These are the key concepts you need to understand to accurately answer the question.

Foucault pendulum
The Foucault pendulum is a classic demonstration of Earth's rotation and illustrates the Coriolis effect. It consists of a heavy pendulum freely swinging in any vertical plane. Due to Earth's rotation, the plane in which the pendulum swings appears to rotate over time. This apparent rotation is due to the Coriolis force acting on the pendulum.

The motion of a Foucault pendulum at any point on Earth can be described by an equation similar to one that governs the puck on a horizontal platform. Just as the puck experiences a combination of gravitational and Coriolis forces, so does the Foucault pendulum. The pendulum's path appears to precess at a rate dependent on the latitude of its location.

For the Foucault pendulum, the precession frequency can be observed at any point other than the equator. At the poles, the pendulum completes a full rotation in one day, whereas, at other latitudes, the precession rate is slower, given by the formula:
  • Precession frequency = Earth's angular velocity \(\Omega\) times the sine of the latitude.
The phenomenon is not just a captivating demonstration; it is a precise proof of Earth's rotation that can be calculated and predicted.
Coriolis force
The Coriolis force acts on objects in motion within a rotating reference frame, such as Earth. It is not a real force in the traditional sense, but rather an apparent force that results from Earth's rotation.

When an object moves in the horizontal plane—the same plane in which the Foucault pendulum swings or the puck slides on the platform—Earth's rotation causes it to accelerate slightly to the right or left, depending on the hemisphere. This effect is what causes the Coriolis force.

The Coriolis force is defined as \(-2m(\boldsymbol{\Omega} \times \dot{\mathbf{r}})\), where \(m\) is the mass, \(\boldsymbol{\Omega}\) is Earth's angular velocity, and \(\dot{\mathbf{r}}\) is the velocity of the moving object.

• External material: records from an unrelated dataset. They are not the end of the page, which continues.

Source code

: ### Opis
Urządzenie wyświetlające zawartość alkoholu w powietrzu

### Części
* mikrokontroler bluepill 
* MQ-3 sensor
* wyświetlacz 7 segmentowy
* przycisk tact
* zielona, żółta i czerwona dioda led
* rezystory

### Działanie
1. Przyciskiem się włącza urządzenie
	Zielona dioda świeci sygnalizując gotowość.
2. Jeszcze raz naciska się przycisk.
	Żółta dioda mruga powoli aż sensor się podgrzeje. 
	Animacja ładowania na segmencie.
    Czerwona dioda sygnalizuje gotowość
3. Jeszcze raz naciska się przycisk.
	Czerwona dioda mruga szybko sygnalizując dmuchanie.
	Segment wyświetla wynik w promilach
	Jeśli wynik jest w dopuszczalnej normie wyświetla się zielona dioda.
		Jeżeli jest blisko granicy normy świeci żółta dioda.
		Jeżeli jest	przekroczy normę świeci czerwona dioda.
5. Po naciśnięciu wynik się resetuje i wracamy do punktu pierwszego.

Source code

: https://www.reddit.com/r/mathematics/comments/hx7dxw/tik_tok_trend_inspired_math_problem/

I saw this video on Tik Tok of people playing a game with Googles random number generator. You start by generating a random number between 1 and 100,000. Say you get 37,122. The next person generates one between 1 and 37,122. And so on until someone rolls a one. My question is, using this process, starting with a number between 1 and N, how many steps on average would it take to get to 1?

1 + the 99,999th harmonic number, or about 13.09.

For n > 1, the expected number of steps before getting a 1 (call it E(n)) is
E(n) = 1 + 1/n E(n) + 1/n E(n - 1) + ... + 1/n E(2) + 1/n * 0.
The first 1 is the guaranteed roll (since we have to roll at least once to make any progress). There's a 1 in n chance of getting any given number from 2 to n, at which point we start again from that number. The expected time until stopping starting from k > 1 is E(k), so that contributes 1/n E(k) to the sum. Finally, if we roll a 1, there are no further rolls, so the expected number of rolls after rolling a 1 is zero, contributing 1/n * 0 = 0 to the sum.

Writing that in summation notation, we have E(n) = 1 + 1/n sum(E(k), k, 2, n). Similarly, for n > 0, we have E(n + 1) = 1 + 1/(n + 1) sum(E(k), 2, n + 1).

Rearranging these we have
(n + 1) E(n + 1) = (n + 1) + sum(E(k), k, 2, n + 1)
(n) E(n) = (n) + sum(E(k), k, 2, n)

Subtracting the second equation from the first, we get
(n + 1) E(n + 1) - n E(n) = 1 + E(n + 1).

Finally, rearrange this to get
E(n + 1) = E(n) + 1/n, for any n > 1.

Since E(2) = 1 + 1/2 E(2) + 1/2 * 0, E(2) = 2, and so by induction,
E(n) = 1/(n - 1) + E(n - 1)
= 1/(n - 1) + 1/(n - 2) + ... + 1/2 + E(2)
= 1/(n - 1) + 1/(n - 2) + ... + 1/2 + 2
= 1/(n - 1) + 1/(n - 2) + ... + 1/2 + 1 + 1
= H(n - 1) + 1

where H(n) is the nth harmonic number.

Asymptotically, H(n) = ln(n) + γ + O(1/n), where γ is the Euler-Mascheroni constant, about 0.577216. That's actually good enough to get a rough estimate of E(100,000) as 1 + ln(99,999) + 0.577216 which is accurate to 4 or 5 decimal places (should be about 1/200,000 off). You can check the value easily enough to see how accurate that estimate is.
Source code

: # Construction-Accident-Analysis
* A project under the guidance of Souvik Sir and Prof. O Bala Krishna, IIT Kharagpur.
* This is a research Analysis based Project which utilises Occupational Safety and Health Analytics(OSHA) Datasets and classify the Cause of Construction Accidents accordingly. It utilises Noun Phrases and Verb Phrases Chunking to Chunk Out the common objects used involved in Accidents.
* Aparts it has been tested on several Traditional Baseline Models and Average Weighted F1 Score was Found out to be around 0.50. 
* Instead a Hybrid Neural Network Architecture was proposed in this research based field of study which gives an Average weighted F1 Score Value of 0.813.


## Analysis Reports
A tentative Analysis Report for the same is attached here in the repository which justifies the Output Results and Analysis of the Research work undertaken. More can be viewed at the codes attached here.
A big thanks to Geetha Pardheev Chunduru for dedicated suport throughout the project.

In the context of the puck on a frictionless platform, this force acts sideways to its motion and causes the apparent motion to spiral, contributing to the puck's oscillatory pattern. Understanding this force is crucial in classical mechanics and helps explain not only pendulum movements but also large-scale motions like ocean currents and atmospheric winds on Earth.
Gravitational force
Gravitational force is a fundamental force responsible for the attraction between masses. On Earth, it manifests as the force pulling objects towards the ground, described by the acceleration due to gravity \(g\).

In this exercise, the gravitational force plays a primary role by providing the restoring force that brings the puck back to its initial position. When the puck is displaced, the change in gravity, despite being small, is enough to generate a restoring force that can be described by Hooke's Law for small displacements:
  • Restoring force = \(-m \mathbf{g}_P \frac{\mathbf{r}}{R}\)
Here, \(R\) is Earth's radius, and \(\mathbf{r}\) is the puck's horizontal displacement, approximated as small disturbances do not significantly change \(g\).

This approximation highlights how gravitational force ties into the oscillatory behavior of objects on Earth when they are subject to small displacements, contributing to the harmonic motion observed in both pendulums and the puck model on the hypothetical platform.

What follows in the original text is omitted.